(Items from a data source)
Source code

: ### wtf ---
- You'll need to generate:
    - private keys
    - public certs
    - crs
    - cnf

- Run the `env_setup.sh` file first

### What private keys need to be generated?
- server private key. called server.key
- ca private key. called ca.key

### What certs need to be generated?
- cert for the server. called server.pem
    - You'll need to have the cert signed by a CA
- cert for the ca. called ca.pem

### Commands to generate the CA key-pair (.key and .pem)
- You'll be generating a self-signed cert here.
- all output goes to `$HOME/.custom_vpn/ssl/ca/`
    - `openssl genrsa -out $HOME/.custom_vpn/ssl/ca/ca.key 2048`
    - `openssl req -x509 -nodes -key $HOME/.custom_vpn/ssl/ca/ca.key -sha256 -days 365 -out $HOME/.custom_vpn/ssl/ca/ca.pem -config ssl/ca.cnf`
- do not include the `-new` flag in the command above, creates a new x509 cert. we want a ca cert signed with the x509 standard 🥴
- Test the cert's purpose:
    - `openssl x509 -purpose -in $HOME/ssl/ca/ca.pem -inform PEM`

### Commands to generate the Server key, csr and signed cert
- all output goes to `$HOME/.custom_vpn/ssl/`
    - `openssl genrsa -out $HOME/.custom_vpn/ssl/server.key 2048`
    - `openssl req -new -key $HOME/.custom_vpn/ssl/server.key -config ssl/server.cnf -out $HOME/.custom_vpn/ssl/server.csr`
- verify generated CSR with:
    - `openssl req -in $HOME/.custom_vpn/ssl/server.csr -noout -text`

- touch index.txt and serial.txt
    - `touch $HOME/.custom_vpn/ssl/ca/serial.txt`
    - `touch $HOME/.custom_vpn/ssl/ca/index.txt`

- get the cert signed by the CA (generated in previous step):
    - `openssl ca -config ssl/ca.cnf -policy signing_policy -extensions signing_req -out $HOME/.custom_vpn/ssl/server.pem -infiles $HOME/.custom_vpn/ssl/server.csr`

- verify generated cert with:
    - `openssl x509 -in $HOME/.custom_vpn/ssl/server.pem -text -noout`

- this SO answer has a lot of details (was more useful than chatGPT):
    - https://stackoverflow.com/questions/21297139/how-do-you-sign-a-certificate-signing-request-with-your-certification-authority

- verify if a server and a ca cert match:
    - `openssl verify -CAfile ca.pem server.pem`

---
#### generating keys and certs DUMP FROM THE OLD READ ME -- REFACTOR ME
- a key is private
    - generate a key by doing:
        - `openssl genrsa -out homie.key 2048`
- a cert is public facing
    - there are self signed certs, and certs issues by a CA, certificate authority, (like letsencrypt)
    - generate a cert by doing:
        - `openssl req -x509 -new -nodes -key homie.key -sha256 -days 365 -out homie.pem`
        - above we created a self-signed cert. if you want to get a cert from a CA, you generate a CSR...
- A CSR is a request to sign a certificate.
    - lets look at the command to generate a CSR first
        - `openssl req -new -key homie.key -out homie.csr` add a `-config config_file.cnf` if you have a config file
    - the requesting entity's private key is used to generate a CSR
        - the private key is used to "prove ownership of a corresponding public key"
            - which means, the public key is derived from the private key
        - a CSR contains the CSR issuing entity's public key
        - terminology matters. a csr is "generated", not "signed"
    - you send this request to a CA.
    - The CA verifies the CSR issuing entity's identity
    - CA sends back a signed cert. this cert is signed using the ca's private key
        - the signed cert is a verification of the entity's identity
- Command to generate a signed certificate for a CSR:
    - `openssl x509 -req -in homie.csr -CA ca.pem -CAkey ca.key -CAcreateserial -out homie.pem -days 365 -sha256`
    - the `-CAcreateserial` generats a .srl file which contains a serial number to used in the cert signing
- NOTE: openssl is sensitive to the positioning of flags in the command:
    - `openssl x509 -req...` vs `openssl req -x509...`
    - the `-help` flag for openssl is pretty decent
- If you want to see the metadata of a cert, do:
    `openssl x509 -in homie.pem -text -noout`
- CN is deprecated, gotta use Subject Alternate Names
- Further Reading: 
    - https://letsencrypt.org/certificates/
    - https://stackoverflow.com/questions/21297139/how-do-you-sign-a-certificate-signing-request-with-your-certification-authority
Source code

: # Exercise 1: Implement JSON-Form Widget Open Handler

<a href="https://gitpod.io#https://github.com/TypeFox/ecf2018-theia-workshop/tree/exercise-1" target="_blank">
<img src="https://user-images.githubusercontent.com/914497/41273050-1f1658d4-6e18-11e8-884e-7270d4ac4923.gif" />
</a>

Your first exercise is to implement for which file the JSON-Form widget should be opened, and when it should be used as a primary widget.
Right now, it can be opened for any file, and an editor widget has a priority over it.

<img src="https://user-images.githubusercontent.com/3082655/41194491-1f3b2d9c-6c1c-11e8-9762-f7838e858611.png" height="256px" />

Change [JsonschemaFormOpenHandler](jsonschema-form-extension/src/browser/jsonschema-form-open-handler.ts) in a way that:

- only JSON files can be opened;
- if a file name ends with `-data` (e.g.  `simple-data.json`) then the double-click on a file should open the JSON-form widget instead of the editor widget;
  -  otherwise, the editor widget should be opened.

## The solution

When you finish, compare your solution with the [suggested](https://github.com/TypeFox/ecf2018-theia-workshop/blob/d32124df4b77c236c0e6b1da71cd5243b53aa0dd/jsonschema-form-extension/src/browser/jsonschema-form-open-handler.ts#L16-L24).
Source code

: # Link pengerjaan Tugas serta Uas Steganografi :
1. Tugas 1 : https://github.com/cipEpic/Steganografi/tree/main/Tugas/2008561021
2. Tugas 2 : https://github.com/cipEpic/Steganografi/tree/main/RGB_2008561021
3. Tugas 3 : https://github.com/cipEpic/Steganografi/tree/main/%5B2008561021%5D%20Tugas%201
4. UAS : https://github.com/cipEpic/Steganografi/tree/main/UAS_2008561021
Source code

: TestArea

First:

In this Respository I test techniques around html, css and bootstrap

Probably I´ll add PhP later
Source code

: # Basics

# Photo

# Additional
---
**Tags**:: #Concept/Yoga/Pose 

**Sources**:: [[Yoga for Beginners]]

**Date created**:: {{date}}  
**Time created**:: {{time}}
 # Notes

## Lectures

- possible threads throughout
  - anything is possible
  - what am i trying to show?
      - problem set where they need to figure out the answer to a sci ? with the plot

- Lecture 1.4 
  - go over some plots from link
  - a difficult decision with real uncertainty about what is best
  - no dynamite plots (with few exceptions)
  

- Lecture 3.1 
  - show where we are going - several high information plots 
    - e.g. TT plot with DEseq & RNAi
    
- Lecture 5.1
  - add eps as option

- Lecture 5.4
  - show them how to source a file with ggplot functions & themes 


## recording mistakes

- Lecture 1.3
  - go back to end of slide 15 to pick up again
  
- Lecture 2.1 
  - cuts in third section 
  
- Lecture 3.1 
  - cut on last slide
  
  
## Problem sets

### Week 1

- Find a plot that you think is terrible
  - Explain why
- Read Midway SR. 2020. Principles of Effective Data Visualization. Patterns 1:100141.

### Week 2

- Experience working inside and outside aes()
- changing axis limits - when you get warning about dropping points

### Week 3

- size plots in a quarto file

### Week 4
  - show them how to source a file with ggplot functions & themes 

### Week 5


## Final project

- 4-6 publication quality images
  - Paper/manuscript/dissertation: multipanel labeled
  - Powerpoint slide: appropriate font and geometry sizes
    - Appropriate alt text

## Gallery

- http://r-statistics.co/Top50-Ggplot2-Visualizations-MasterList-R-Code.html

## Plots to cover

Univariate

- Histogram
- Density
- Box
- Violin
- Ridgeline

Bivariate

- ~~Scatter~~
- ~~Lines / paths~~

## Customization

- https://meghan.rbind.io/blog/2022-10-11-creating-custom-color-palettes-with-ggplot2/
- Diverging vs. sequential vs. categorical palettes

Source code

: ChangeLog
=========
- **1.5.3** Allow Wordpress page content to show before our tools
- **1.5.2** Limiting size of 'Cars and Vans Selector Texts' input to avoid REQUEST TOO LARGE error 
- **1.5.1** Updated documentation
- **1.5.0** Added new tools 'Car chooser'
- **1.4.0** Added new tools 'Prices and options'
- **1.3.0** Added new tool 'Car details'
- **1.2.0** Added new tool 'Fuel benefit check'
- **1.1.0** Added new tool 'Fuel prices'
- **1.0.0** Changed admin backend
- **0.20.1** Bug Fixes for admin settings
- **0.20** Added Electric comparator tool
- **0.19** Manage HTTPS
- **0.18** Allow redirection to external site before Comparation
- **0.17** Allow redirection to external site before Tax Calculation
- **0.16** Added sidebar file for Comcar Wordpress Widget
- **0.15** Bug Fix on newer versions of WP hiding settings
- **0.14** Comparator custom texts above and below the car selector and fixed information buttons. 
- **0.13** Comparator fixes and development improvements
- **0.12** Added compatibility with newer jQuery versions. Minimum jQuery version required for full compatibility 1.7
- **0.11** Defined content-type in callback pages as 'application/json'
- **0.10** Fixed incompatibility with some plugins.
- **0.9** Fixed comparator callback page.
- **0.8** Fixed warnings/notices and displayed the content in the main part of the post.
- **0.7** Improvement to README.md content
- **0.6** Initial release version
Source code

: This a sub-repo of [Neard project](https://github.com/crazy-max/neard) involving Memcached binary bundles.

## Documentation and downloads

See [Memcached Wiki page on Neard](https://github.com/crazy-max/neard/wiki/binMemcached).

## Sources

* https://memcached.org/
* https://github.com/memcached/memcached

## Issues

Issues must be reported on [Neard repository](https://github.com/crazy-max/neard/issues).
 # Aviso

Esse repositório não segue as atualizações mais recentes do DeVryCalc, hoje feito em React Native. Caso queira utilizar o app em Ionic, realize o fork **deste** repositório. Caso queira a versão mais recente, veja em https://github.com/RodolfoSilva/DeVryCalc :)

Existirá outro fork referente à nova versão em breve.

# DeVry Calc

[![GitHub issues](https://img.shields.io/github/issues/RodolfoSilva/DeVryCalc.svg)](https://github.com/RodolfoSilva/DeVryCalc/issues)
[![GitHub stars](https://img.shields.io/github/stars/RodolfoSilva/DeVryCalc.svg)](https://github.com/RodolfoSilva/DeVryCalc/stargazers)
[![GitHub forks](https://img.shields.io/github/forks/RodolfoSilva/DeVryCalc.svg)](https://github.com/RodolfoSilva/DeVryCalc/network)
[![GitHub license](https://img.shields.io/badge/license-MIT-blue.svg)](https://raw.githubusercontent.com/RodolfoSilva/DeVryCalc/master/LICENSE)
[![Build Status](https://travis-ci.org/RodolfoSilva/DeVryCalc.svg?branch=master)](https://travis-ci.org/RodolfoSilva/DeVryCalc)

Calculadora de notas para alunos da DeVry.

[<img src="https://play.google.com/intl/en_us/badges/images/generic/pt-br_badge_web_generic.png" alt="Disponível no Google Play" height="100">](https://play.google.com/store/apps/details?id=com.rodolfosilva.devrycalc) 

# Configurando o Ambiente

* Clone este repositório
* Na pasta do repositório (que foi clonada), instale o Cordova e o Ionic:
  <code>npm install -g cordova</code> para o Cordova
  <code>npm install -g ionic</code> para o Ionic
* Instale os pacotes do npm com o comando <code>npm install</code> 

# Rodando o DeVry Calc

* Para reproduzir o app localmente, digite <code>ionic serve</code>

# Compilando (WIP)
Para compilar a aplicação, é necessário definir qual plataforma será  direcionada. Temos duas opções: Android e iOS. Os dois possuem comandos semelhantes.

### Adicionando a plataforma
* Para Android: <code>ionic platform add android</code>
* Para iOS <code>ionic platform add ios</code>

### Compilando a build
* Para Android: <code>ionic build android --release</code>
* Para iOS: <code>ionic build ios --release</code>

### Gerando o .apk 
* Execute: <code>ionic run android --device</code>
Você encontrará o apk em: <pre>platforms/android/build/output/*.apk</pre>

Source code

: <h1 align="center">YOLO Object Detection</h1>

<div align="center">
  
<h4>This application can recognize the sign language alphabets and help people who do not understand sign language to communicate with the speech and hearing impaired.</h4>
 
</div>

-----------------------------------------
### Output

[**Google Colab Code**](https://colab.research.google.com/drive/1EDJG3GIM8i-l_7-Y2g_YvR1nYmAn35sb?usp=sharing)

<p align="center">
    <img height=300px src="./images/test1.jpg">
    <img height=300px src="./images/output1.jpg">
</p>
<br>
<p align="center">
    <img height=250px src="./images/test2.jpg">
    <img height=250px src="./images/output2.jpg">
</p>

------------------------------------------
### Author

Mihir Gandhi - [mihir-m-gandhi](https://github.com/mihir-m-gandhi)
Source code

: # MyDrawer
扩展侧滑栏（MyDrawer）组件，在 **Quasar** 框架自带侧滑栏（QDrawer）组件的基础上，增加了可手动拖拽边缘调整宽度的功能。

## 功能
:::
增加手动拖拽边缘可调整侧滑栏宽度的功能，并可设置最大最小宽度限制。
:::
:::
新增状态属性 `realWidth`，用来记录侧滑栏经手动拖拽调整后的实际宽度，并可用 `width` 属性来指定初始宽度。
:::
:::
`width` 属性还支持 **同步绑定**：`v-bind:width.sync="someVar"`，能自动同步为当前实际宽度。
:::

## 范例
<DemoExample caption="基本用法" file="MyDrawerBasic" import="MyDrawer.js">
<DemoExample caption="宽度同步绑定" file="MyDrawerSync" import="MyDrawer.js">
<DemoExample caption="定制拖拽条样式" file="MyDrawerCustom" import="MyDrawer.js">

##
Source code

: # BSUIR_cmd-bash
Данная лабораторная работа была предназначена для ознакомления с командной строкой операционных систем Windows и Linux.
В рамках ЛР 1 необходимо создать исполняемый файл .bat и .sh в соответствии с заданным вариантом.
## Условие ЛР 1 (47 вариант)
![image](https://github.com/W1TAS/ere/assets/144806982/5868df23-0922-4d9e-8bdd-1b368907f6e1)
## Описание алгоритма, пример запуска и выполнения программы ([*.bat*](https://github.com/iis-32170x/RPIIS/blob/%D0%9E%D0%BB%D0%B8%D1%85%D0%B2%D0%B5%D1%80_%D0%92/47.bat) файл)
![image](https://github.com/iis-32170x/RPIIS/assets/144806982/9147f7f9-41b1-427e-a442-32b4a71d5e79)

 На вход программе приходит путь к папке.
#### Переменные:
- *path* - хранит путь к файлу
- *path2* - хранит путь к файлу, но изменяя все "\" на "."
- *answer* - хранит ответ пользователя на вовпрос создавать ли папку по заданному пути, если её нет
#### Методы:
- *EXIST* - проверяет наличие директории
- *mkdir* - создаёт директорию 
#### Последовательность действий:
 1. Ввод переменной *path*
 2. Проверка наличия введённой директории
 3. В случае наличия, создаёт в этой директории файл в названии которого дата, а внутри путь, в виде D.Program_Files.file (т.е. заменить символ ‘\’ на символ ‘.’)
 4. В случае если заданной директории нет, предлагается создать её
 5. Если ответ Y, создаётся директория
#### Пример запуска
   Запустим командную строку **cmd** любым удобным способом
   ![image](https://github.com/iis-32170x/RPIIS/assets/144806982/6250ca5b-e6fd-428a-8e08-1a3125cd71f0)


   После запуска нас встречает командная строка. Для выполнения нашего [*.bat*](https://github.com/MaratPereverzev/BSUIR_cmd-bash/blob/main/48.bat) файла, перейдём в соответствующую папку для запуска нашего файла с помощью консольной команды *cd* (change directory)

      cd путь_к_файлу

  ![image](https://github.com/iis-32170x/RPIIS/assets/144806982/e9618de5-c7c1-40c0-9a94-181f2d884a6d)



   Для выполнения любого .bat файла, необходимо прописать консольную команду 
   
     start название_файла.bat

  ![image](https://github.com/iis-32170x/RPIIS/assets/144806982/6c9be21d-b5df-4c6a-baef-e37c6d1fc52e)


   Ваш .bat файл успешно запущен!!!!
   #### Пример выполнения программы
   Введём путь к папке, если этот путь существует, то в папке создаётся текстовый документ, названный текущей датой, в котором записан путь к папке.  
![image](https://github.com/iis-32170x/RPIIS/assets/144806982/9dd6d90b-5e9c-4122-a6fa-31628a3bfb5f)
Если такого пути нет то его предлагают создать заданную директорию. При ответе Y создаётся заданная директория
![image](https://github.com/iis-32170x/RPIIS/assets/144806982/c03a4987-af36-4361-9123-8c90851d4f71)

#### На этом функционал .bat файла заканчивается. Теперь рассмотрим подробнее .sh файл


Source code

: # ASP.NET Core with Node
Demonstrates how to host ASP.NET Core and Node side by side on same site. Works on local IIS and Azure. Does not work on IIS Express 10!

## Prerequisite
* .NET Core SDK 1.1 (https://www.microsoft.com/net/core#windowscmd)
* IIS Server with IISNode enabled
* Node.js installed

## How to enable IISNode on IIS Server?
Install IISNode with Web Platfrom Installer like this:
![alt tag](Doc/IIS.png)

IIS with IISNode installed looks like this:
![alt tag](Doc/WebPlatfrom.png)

[TRY IT]:
Scan the records above for the string "директория", then report every line that contains it.

[EXERCISE OUTPUT]:
 5. Если ответ Y, создаётся директория
Если такого пути нет то его предлагают создать заданную директорию. При ответе Y создаётся заданная директория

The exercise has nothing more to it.